- Task brief
Give back all of the data exactly, with every picture omitted.

>>>>

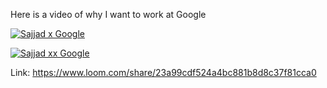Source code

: Here is a video of why I want to work at Google


[![Sajjad x Google](https://imgur.com/a/E18X6Ip)](https://www.loom.com/share/23a99cdf524a4bc881b8d8c37f81cca0)



[![Sajjad xx Google](/gimg)](https://www.loom.com/share/23a99cdf524a4bc881b8d8c37f81cca0)


Link: https://www.loom.com/share/23a99cdf524a4bc881b8d8c37f81cca0
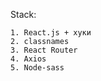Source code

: Stack:
    
    1. React.js + хуки   
    2. classnames
    3. React Router
    4. Axios
    5. Node-sass
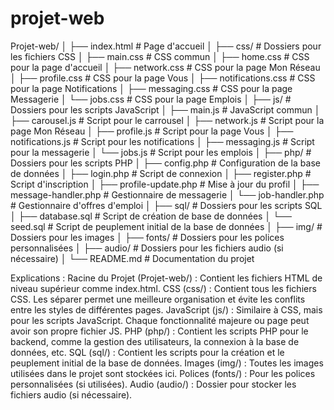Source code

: # projet-web

Projet-web/
│
├── index.html              # Page d'accueil
│
├── css/                    # Dossiers pour les fichiers CSS
│   ├── main.css            # CSS commun
│   ├── home.css            # CSS pour la page d'accueil
│   ├── network.css         # CSS pour la page Mon Réseau
│   ├── profile.css         # CSS pour la page Vous
│   ├── notifications.css   # CSS pour la page Notifications
│   ├── messaging.css       # CSS pour la page Messagerie
│   └── jobs.css            # CSS pour la page Emplois
│
├── js/                     # Dossiers pour les scripts JavaScript
│   ├── main.js             # JavaScript commun
│   ├── carousel.js         # Script pour le carrousel
│   ├── network.js          # Script pour la page Mon Réseau
│   ├── profile.js          # Script pour la page Vous
│   ├── notifications.js    # Script pour les notifications
│   ├── messaging.js        # Script pour la messagerie
│   └── jobs.js             # Script pour les emplois
│
├── php/                    # Dossiers pour les scripts PHP
│   ├── config.php          # Configuration de la base de données
│   ├── login.php           # Script de connexion
│   ├── register.php        # Script d'inscription
│   ├── profile-update.php  # Mise à jour du profil
│   ├── message-handler.php # Gestionnaire de messagerie
│   └── job-handler.php     # Gestionnaire d'offres d'emploi
│
├── sql/                    # Dossiers pour les scripts SQL
│   ├── database.sql        # Script de création de base de données
│   └── seed.sql            # Script de peuplement initial de la base de données
│
├── img/                    # Dossiers pour les images
│
├── fonts/                  # Dossiers pour les polices personnalisées
│
├── audio/                  # Dossiers pour les fichiers audio (si nécessaire)
│
└── README.md               # Documentation du projet

Explications :
Racine du Projet (Projet-web/) : Contient les fichiers HTML de niveau supérieur comme index.html.
CSS (css/) : Contient tous les fichiers CSS. Les séparer permet une meilleure organisation et évite les conflits entre les styles de différentes pages.
JavaScript (js/) : Similaire à CSS, mais pour les scripts JavaScript. Chaque fonctionnalité majeure ou page peut avoir son propre fichier JS.
PHP (php/) : Contient les scripts PHP pour le backend, comme la gestion des utilisateurs, la connexion à la base de données, etc.
SQL (sql/) : Contient les scripts pour la création et le peuplement initial de la base de données.
Images (img/) : Toutes les images utilisées dans le projet sont stockées ici.
Polices (fonts/) : Pour les polices personnalisées (si utilisées).
Audio (audio/) : Dossier pour stocker les fichiers audio (si nécessaire).
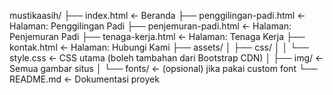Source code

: mustikaasih/
├── index.html                 ← Beranda
├── penggilingan-padi.html    ← Halaman: Penggilingan Padi
├── penjemuran-padi.html      ← Halaman: Penjemuran Padi
├── tenaga-kerja.html         ← Halaman: Tenaga Kerja
├── kontak.html               ← Halaman: Hubungi Kami
├── assets/
│   ├── css/
│   │   └── style.css         ← CSS utama (boleh tambahan dari Bootstrap CDN)
│   ├── img/                  ← Semua gambar situs
│   └── fonts/                ← (opsional) jika pakai custom font
└── README.md                 ← Dokumentasi proyek
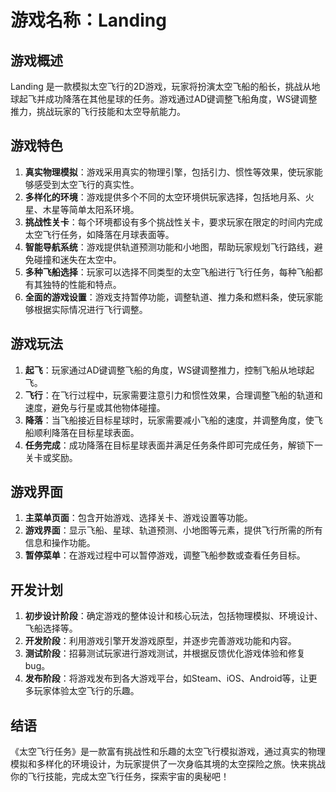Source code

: # 游戏名称：Landing

## 游戏概述
Landing 是一款模拟太空飞行的2D游戏，玩家将扮演太空飞船的船长，挑战从地球起飞并成功降落在其他星球的任务。游戏通过AD键调整飞船角度，WS键调整推力，挑战玩家的飞行技能和太空导航能力。

## 游戏特色
1. **真实物理模拟**：游戏采用真实的物理引擎，包括引力、惯性等效果，使玩家能够感受到太空飞行的真实性。
2. **多样化的环境**：游戏提供多个不同的太空环境供玩家选择，包括地月系、火星、木星等简单太阳系环境。
3. **挑战性关卡**：每个环境都设有多个挑战性关卡，要求玩家在限定的时间内完成太空飞行任务，如降落在月球表面等。
4. **智能导航系统**：游戏提供轨道预测功能和小地图，帮助玩家规划飞行路线，避免碰撞和迷失在太空中。
5. **多种飞船选择**：玩家可以选择不同类型的太空飞船进行飞行任务，每种飞船都有其独特的性能和特点。
6. **全面的游戏设置**：游戏支持暂停功能，调整轨道、推力条和燃料条，使玩家能够根据实际情况进行飞行调整。

## 游戏玩法
1. **起飞**：玩家通过AD键调整飞船的角度，WS键调整推力，控制飞船从地球起飞。
2. **飞行**：在飞行过程中，玩家需要注意引力和惯性效果，合理调整飞船的轨道和速度，避免与行星或其他物体碰撞。
3. **降落**：当飞船接近目标星球时，玩家需要减小飞船的速度，并调整角度，使飞船顺利降落在目标星球表面。
4. **任务完成**：成功降落在目标星球表面并满足任务条件即可完成任务，解锁下一关卡或奖励。

## 游戏界面
1. **主菜单页面**：包含开始游戏、选择关卡、游戏设置等功能。
2. **游戏界面**：显示飞船、星球、轨道预测、小地图等元素，提供飞行所需的所有信息和操作功能。
3. **暂停菜单**：在游戏过程中可以暂停游戏，调整飞船参数或查看任务目标。

## 开发计划
1. **初步设计阶段**：确定游戏的整体设计和核心玩法，包括物理模拟、环境设计、飞船选择等。
2. **开发阶段**：利用游戏引擎开发游戏原型，并逐步完善游戏功能和内容。
3. **测试阶段**：招募测试玩家进行游戏测试，并根据反馈优化游戏体验和修复bug。
4. **发布阶段**：将游戏发布到各大游戏平台，如Steam、iOS、Android等，让更多玩家体验太空飞行的乐趣。

## 结语
《太空飞行任务》是一款富有挑战性和乐趣的太空飞行模拟游戏，通过真实的物理模拟和多样化的环境设计，为玩家提供了一次身临其境的太空探险之旅。快来挑战你的飞行技能，完成太空飞行任务，探索宇宙的奥秘吧！
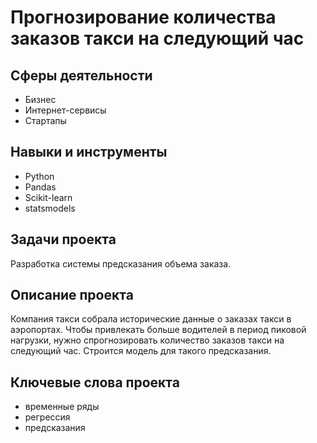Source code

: # Прогнозирование количества заказов такси на следующий час

## Сферы деятельности
- Бизнес
- Интернет-сервисы
- Стартапы

## Навыки и инструменты
- Python
- Pandas
- Scikit-learn
- statsmodels

## Задачи проекта
Разработка системы предсказания объема заказа.

## Описание проекта
Компания такси собрала исторические данные о заказах такси в аэропортах. Чтобы привлекать больше водителей в период пиковой нагрузки, нужно спрогнозировать количество заказов такси на следующий час. Строится модель для такого предсказания.
## Ключевые слова проекта
- временные ряды
- регрессия
- предсказания
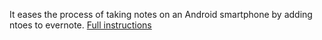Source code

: It eases the process of taking notes on an Android smartphone by adding ntoes to evernote.
[Full instructions]( https://codehealthy.com/podcast-note-taking-app-android/)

<<<<

- Solution to this exercise
Source code

: Here is a video of why I want to work at Google


[![Sajjad x Google](https://imgur.com/a/E18X6Ip)](https://www.loom.com/share/23a99cdf524a4bc881b8d8c37f81cca0)



[![Sajjad xx Google](/gimg)](https://www.loom.com/share/23a99cdf524a4bc881b8d8c37f81cca0)


Link: https://www.loom.com/share/23a99cdf524a4bc881b8d8c37f81cca0
Source code

: Stack:
    
    1. React.js + хуки   
    2. classnames
    3. React Router
    4. Axios
    5. Node-sass
Source code

: # projet-web

Projet-web/
│
├── index.html              # Page d'accueil
│
├── css/                    # Dossiers pour les fichiers CSS
│   ├── main.css            # CSS commun
│   ├── home.css            # CSS pour la page d'accueil
│   ├── network.css         # CSS pour la page Mon Réseau
│   ├── profile.css         # CSS pour la page Vous
│   ├── notifications.css   # CSS pour la page Notifications
│   ├── messaging.css       # CSS pour la page Messagerie
│   └── jobs.css            # CSS pour la page Emplois
│
├── js/                     # Dossiers pour les scripts JavaScript
│   ├── main.js             # JavaScript commun
│   ├── carousel.js         # Script pour le carrousel
│   ├── network.js          # Script pour la page Mon Réseau
│   ├── profile.js          # Script pour la page Vous
│   ├── notifications.js    # Script pour les notifications
│   ├── messaging.js        # Script pour la messagerie
│   └── jobs.js             # Script pour les emplois
│
├── php/                    # Dossiers pour les scripts PHP
│   ├── config.php          # Configuration de la base de données
│   ├── login.php           # Script de connexion
│   ├── register.php        # Script d'inscription
│   ├── profile-update.php  # Mise à jour du profil
│   ├── message-handler.php # Gestionnaire de messagerie
│   └── job-handler.php     # Gestionnaire d'offres d'emploi
│
├── sql/                    # Dossiers pour les scripts SQL
│   ├── database.sql        # Script de création de base de données
│   └── seed.sql            # Script de peuplement initial de la base de données
│
├── img/                    # Dossiers pour les images
│
├── fonts/                  # Dossiers pour les polices personnalisées
│
├── audio/                  # Dossiers pour les fichiers audio (si nécessaire)
│
└── README.md               # Documentation du projet

Explications :
Racine du Projet (Projet-web/) : Contient les fichiers HTML de niveau supérieur comme index.html.
CSS (css/) : Contient tous les fichiers CSS. Les séparer permet une meilleure organisation et évite les conflits entre les styles de différentes pages.
JavaScript (js/) : Similaire à CSS, mais pour les scripts JavaScript. Chaque fonctionnalité majeure ou page peut avoir son propre fichier JS.
PHP (php/) : Contient les scripts PHP pour le backend, comme la gestion des utilisateurs, la connexion à la base de données, etc.
SQL (sql/) : Contient les scripts pour la création et le peuplement initial de la base de données.
Images (img/) : Toutes les images utilisées dans le projet sont stockées ici.
Polices (fonts/) : Pour les polices personnalisées (si utilisées).
Audio (audio/) : Dossier pour stocker les fichiers audio (si nécessaire).
Source code

: mustikaasih/
├── index.html                 ← Beranda
├── penggilingan-padi.html    ← Halaman: Penggilingan Padi
├── penjemuran-padi.html      ← Halaman: Penjemuran Padi
├── tenaga-kerja.html         ← Halaman: Tenaga Kerja
├── kontak.html               ← Halaman: Hubungi Kami
├── assets/
│   ├── css/
│   │   └── style.css         ← CSS utama (boleh tambahan dari Bootstrap CDN)
│   ├── img/                  ← Semua gambar situs
│   └── fonts/                ← (opsional) jika pakai custom font
└── README.md                 ← Dokumentasi proyek
Source code

: # 游戏名称：Landing

## 游戏概述
Landing 是一款模拟太空飞行的2D游戏，玩家将扮演太空飞船的船长，挑战从地球起飞并成功降落在其他星球的任务。游戏通过AD键调整飞船角度，WS键调整推力，挑战玩家的飞行技能和太空导航能力。

## 游戏特色
1. **真实物理模拟**：游戏采用真实的物理引擎，包括引力、惯性等效果，使玩家能够感受到太空飞行的真实性。
2. **多样化的环境**：游戏提供多个不同的太空环境供玩家选择，包括地月系、火星、木星等简单太阳系环境。
3. **挑战性关卡**：每个环境都设有多个挑战性关卡，要求玩家在限定的时间内完成太空飞行任务，如降落在月球表面等。
4. **智能导航系统**：游戏提供轨道预测功能和小地图，帮助玩家规划飞行路线，避免碰撞和迷失在太空中。
5. **多种飞船选择**：玩家可以选择不同类型的太空飞船进行飞行任务，每种飞船都有其独特的性能和特点。
6. **全面的游戏设置**：游戏支持暂停功能，调整轨道、推力条和燃料条，使玩家能够根据实际情况进行飞行调整。

## 游戏玩法
1. **起飞**：玩家通过AD键调整飞船的角度，WS键调整推力，控制飞船从地球起飞。
2. **飞行**：在飞行过程中，玩家需要注意引力和惯性效果，合理调整飞船的轨道和速度，避免与行星或其他物体碰撞。
3. **降落**：当飞船接近目标星球时，玩家需要减小飞船的速度，并调整角度，使飞船顺利降落在目标星球表面。
4. **任务完成**：成功降落在目标星球表面并满足任务条件即可完成任务，解锁下一关卡或奖励。

## 游戏界面
1. **主菜单页面**：包含开始游戏、选择关卡、游戏设置等功能。
2. **游戏界面**：显示飞船、星球、轨道预测、小地图等元素，提供飞行所需的所有信息和操作功能。
3. **暂停菜单**：在游戏过程中可以暂停游戏，调整飞船参数或查看任务目标。

## 开发计划
1. **初步设计阶段**：确定游戏的整体设计和核心玩法，包括物理模拟、环境设计、飞船选择等。
2. **开发阶段**：利用游戏引擎开发游戏原型，并逐步完善游戏功能和内容。
3. **测试阶段**：招募测试玩家进行游戏测试，并根据反馈优化游戏体验和修复bug。
4. **发布阶段**：将游戏发布到各大游戏平台，如Steam、iOS、Android等，让更多玩家体验太空飞行的乐趣。

## 结语
《太空飞行任务》是一款富有挑战性和乐趣的太空飞行模拟游戏，通过真实的物理模拟和多样化的环境设计，为玩家提供了一次身临其境的太空探险之旅。快来挑战你的飞行技能，完成太空飞行任务，探索宇宙的奥秘吧！
Source code

: # Прогнозирование количества заказов такси на следующий час

## Сферы деятельности
- Бизнес
- Интернет-сервисы
- Стартапы

## Навыки и инструменты
- Python
- Pandas
- Scikit-learn
- statsmodels

## Задачи проекта
Разработка системы предсказания объема заказа.

## Описание проекта
Компания такси собрала исторические данные о заказах такси в аэропортах. Чтобы привлекать больше водителей в период пиковой нагрузки, нужно спрогнозировать количество заказов такси на следующий час. Строится модель для такого предсказания.
## Ключевые слова проекта
- временные ряды
- регрессия
- предсказания
Source code

: It eases the process of taking notes on an Android smartphone by adding ntoes to evernote.
[Full instructions]( https://codehealthy.com/podcast-note-taking-app-android/)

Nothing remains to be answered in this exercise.